Il terzo aspetto riguarda i contenuti, più sopra illustrati. Ci dicono che la riforma riguarda solo la seconda parte della Costituzione e non anche la prima, dedicata ai diritti dei cittadini. Ma è chiaro che il rafforzamento dell'esecutivo determinato dalla trasformazione del Parlamento in un organo di


ratifica consentirà al governo mani libere nelle aggressioni allo stato sociale e ai diritti dei lavoratori. “Ce lo chiede l'Europa”, affermano i nuovi costituenti a proposito delle loro riforme. Purtroppo è vero: tramite l'Europa i mercati ci chiedono l'involuzione autocratica delle nostre democrazie, affinchè i nostri governi abdichino al loro ruolo di governo dell'economia e della finanza, eseguano i dettami di questi nuovi sovrani che sono i mercati e possono quindi liberamente aggredire i diritti sociali e del lavoro.

 

Perchè a suo giudizio, le Costituzioni sono “scomparse dall'orizzonte della politica”?

 

Perchè la subalternità dei governi ai mercati impedisce loro di attuare il progetto costituzionale disegnato dalle Costituzioni, come invece fu fatto nei primi trenta anni della nostra Repubblica. Aggressioni al lavoro, alla sanità e alla scuola pubblica sarebbero state inconcepibili fino a tutti gli anni settanta, allorquando era ancora vivo il ricordo della mancanza di limiti al potere esecutivo. Oggi il crollo dei partiti e il credo liberista rendono del tutto inattuale la Costituzione e l'insieme dei suoi valori, dell'uguaglianza al lavoro e ai diritti sociali.

 

Lei ritiene che la Costituzione vigente necessiti di interventi di modifica? Se sì, in quale direzione?

 

La prima e più importante modifica dovrebbe essere l'aggravamento della procedura di revisione, quanto meno elevando ai due terzi dei membri del parlamento la maggioranza qualificata per la sua approvazione.

 

Occorrerebbe poi quantomeno dimezzare o ridurre ad un terzo gli attuali parlamentari (duecento o al massimo trecento deputati e cento senatori sarebbero sufficienti).

 

Si potrebbe anche riservare la fiducia alla sola Camera dei deputati, lasciando al Senato le attuali funzioni legislative, attribuendogli in materia di inchieste poteri esclusivi, che certamente uscirebbero rafforzati dalla mancanza del rapporto di fiducia con il governo e, ovviamente, garantendo il carattere elettivo dei senatori.

 

Da anni propongo inoltre di porre fine all'inflazione legislativa introducendo, in una serie di materie

 

– innanzitutto in materia penale, ma anche in tema di lavoro, di urbanistica, di sanità, di ambiente e simili, - il principio della riserva di codice o di legge organica, che imponga al parlamento di inserire ogni nuova legge all'interno del relativo codice o della relativa legge organica.

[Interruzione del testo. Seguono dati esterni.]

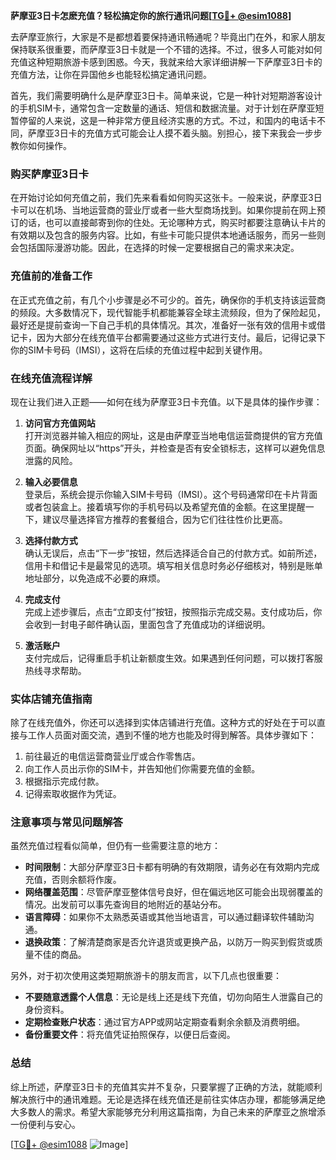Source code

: **萨摩亚3日卡怎麽充值？轻松搞定你的旅行通讯问题[[TG💪+ @esim1088](https://t.me/s/esim1088)]**

去萨摩亚旅行，大家是不是都想着要保持通讯畅通呢？毕竟出门在外，和家人朋友保持联系很重要，而萨摩亚3日卡就是一个不错的选择。不过，很多人可能对如何充值这种短期旅游卡感到困惑。今天，我就来给大家详细讲解一下萨摩亚3日卡的充值方法，让你在异国他乡也能轻松搞定通讯问题。

首先，我们需要明确什么是萨摩亚3日卡。简单来说，它是一种针对短期游客设计的手机SIM卡，通常包含一定数量的通话、短信和数据流量。对于计划在萨摩亚短暂停留的人来说，这是一种非常方便且经济实惠的方式。不过，和国内的电话卡不同，萨摩亚3日卡的充值方式可能会让人摸不着头脑。别担心，接下来我会一步步教你如何操作。

### 购买萨摩亚3日卡

在开始讨论如何充值之前，我们先来看看如何购买这张卡。一般来说，萨摩亚3日卡可以在机场、当地运营商的营业厅或者一些大型商场找到。如果你提前在网上预订的话，也可以直接邮寄到你的住处。无论哪种方式，购买时都要注意确认卡片的有效期以及包含的服务内容。比如，有些卡可能只提供本地通话服务，而另一些则会包括国际漫游功能。因此，在选择的时候一定要根据自己的需求来决定。

### 充值前的准备工作

在正式充值之前，有几个小步骤是必不可少的。首先，确保你的手机支持该运营商的频段。大多数情况下，现代智能手机都能兼容全球主流频段，但为了保险起见，最好还是提前查询一下自己手机的具体情况。其次，准备好一张有效的信用卡或借记卡，因为大部分在线充值平台都需要通过这些方式进行支付。最后，记得记录下你的SIM卡号码（IMSI），这将在后续的充值过程中起到关键作用。

### 在线充值流程详解

现在让我们进入正题——如何在线为萨摩亚3日卡充值。以下是具体的操作步骤：

1. **访问官方充值网站**  
   打开浏览器并输入相应的网址，这是由萨摩亚当地电信运营商提供的官方充值页面。确保网址以“https”开头，并检查是否有安全锁标志，这样可以避免信息泄露的风险。

2. **输入必要信息**  
   登录后，系统会提示你输入SIM卡号码（IMSI）。这个号码通常印在卡片背面或者包装盒上。接着填写你的手机号码以及希望充值的金额。在这里提醒一下，建议尽量选择官方推荐的套餐组合，因为它们往往性价比更高。

3. **选择付款方式**  
   确认无误后，点击“下一步”按钮，然后选择适合自己的付款方式。如前所述，信用卡和借记卡是最常见的选项。填写相关信息时务必仔细核对，特别是账单地址部分，以免造成不必要的麻烦。

4. **完成支付**  
   完成上述步骤后，点击“立即支付”按钮，按照指示完成交易。支付成功后，你会收到一封电子邮件确认函，里面包含了充值成功的详细说明。

5. **激活账户**  
   支付完成后，记得重启手机让新额度生效。如果遇到任何问题，可以拨打客服热线寻求帮助。

### 实体店铺充值指南

除了在线充值外，你还可以选择到实体店铺进行充值。这种方式的好处在于可以直接与工作人员面对面交流，遇到不懂的地方也能及时得到解答。具体步骤如下：

1. 前往最近的电信运营商营业厅或合作零售店。
2. 向工作人员出示你的SIM卡，并告知他们你需要充值的金额。
3. 根据指示完成付款。
4. 记得索取收据作为凭证。

### 注意事项与常见问题解答

虽然充值过程看似简单，但仍有一些需要注意的地方：

- **时间限制**：大部分萨摩亚3日卡都有明确的有效期限，请务必在有效期内完成充值，否则余额将作废。
- **网络覆盖范围**：尽管萨摩亚整体信号良好，但在偏远地区可能会出现弱覆盖的情况。出发前可以事先查询目的地附近的基站分布。
- **语言障碍**：如果你不太熟悉英语或其他当地语言，可以通过翻译软件辅助沟通。
- **退换政策**：了解清楚商家是否允许退货或更换产品，以防万一购买到假货或质量不佳的商品。

另外，对于初次使用这类短期旅游卡的朋友而言，以下几点也很重要：

- **不要随意透露个人信息**：无论是线上还是线下充值，切勿向陌生人泄露自己的身份资料。
- **定期检查账户状态**：通过官方APP或网站定期查看剩余余额及消费明细。
- **备份重要文件**：将充值凭证拍照保存，以便日后查阅。

### 总结

综上所述，萨摩亚3日卡的充值其实并不复杂，只要掌握了正确的方法，就能顺利解决旅行中的通讯难题。无论是选择在线充值还是前往实体店办理，都能够满足绝大多数人的需求。希望大家能够充分利用这篇指南，为自己未来的萨摩亚之旅增添一份便利与安心。

[[TG💪+ @esim1088](https://t.me/s/esim1088) ![Image](https://i.postimg.cc/4NQfJmqS/Snipaste-2025-05-13-00-14-12.png)]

Ne verrebbero accresciute la certezza, la coerenza e la conoscibilità del diritto, la soggezione dei giudici alla legge, l'efficienza della Pubblica Amministrazione e le garanzie dei cittadini contro l'arbitrio.

 

Purtroppo, rispetto a simili riforme, non è lecito nessun ottimismo. E' la volontà politica che manca, anche per il crollo della rappresentanza avvenuto in questi anni. Per questo, o si rifondano i partiti, separandoli dallo Stato e restituendoli alla società – imponendo loro statuti democratici e, soprattutto, l'incompatibilità tra cariche di partito e funzioni pubbliche di governo – oppure la crisi della nostra democrazia è destinata ad essere irreversibile.